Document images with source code
══════════
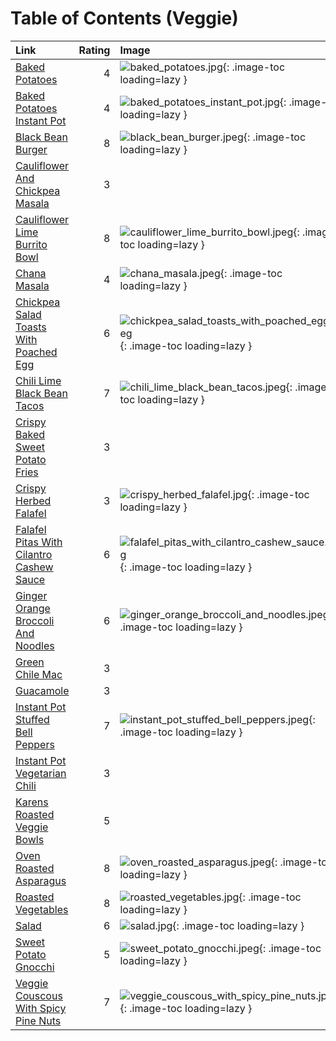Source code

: # Table of Contents (Veggie)

| Link                                                                                      |   Rating | Image                                                                                                                         |
|:------------------------------------------------------------------------------------------|---------:|:------------------------------------------------------------------------------------------------------------------------------|
| [Baked Potatoes](./baked_potatoes.md)                                                     |        4 | ![baked_potatoes.jpg](./baked_potatoes.jpg){: .image-toc loading=lazy }                                                       |
| [Baked Potatoes Instant Pot](./baked_potatoes_instant_pot.md)                             |        4 | ![baked_potatoes_instant_pot.jpg](./baked_potatoes_instant_pot.jpg){: .image-toc loading=lazy }                               |
| [Black Bean Burger](./black_bean_burger.md)                                               |        8 | ![black_bean_burger.jpeg](./black_bean_burger.jpeg){: .image-toc loading=lazy }                                               |
| [Cauliflower And Chickpea Masala](./cauliflower_and_chickpea_masala.md)                   |        3 | <!-- TODO: Capture image -->                                                                                                  |
| [Cauliflower Lime Burrito Bowl](./cauliflower_lime_burrito_bowl.md)                       |        8 | ![cauliflower_lime_burrito_bowl.jpeg](./cauliflower_lime_burrito_bowl.jpeg){: .image-toc loading=lazy }                       |
| [Chana Masala](./chana_masala.md)                                                         |        4 | ![chana_masala.jpeg](./chana_masala.jpeg){: .image-toc loading=lazy }                                                         |
| [Chickpea Salad Toasts With Poached Egg](./chickpea_salad_toasts_with_poached_egg.md)     |        6 | ![chickpea_salad_toasts_with_poached_egg.jpeg](./chickpea_salad_toasts_with_poached_egg.jpeg){: .image-toc loading=lazy }     |
| [Chili Lime Black Bean Tacos](./chili_lime_black_bean_tacos.md)                           |        7 | ![chili_lime_black_bean_tacos.jpeg](./chili_lime_black_bean_tacos.jpeg){: .image-toc loading=lazy }                           |
| [Crispy Baked Sweet Potato Fries](./crispy_baked_sweet_potato_fries.md)                   |        3 | <!-- TODO: Capture image -->                                                                                                  |
| [Crispy Herbed Falafel](./crispy_herbed_falafel.md)                                       |        3 | ![crispy_herbed_falafel.jpg](./crispy_herbed_falafel.jpg){: .image-toc loading=lazy }                                         |
| [Falafel Pitas With Cilantro Cashew Sauce](./falafel_pitas_with_cilantro_cashew_sauce.md) |        6 | ![falafel_pitas_with_cilantro_cashew_sauce.jpeg](./falafel_pitas_with_cilantro_cashew_sauce.jpeg){: .image-toc loading=lazy } |
| [Ginger Orange Broccoli And Noodles](./ginger_orange_broccoli_and_noodles.md)             |        6 | ![ginger_orange_broccoli_and_noodles.jpeg](./ginger_orange_broccoli_and_noodles.jpeg){: .image-toc loading=lazy }             |
| [Green Chile Mac](./green_chile_mac.md)                                                   |        3 | <!-- TODO: Capture image -->                                                                                                  |
| [Guacamole](./guacamole.md)                                                               |        3 | <!-- TODO: Capture image -->                                                                                                  |
| [Instant Pot Stuffed Bell Peppers](./instant_pot_stuffed_bell_peppers.md)                 |        7 | ![instant_pot_stuffed_bell_peppers.jpeg](./instant_pot_stuffed_bell_peppers.jpeg){: .image-toc loading=lazy }                 |
| [Instant Pot Vegetarian Chili](./instant_pot_vegetarian_chili.md)                         |        3 | <!-- TODO: Capture image -->                                                                                                  |
| [Karens Roasted Veggie Bowls](./karens_roasted_veggie_bowls.md)                           |        5 | <!-- TODO: Capture image -->                                                                                                  |
| [Oven Roasted Asparagus](./oven_roasted_asparagus.md)                                     |        8 | ![oven_roasted_asparagus.jpeg](./oven_roasted_asparagus.jpeg){: .image-toc loading=lazy }                                     |
| [Roasted Vegetables](./roasted_vegetables.md)                                             |        8 | ![roasted_vegetables.jpg](./roasted_vegetables.jpg){: .image-toc loading=lazy }                                               |
| [Salad](./salad.md)                                                                       |        6 | ![salad.jpg](./salad.jpg){: .image-toc loading=lazy }                                                                         |
| [Sweet Potato Gnocchi](./sweet_potato_gnocchi.md)                                         |        5 | ![sweet_potato_gnocchi.jpeg](./sweet_potato_gnocchi.jpeg){: .image-toc loading=lazy }                                         |
| [Veggie Couscous With Spicy Pine Nuts](./veggie_couscous_with_spicy_pine_nuts.md)         |        7 | ![veggie_couscous_with_spicy_pine_nuts.jpeg](./veggie_couscous_with_spicy_pine_nuts.jpeg){: .image-toc loading=lazy }         |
══════════
WHAT YOU HAVE TO DO
Search the entries above for the word "Masala" and copy each line where it appears.

TASK RESPONSE
| [Cauliflower And Chickpea Masala](./cauliflower_and_chickpea_masala.md)                   |        3 | <!-- TODO: Capture image -->                                                                                                  |
| [Chana Masala](./chana_masala.md)                                                         |        4 | ![chana_masala.jpeg](./chana_masala.jpeg){: .image-toc loading=lazy }                                                         |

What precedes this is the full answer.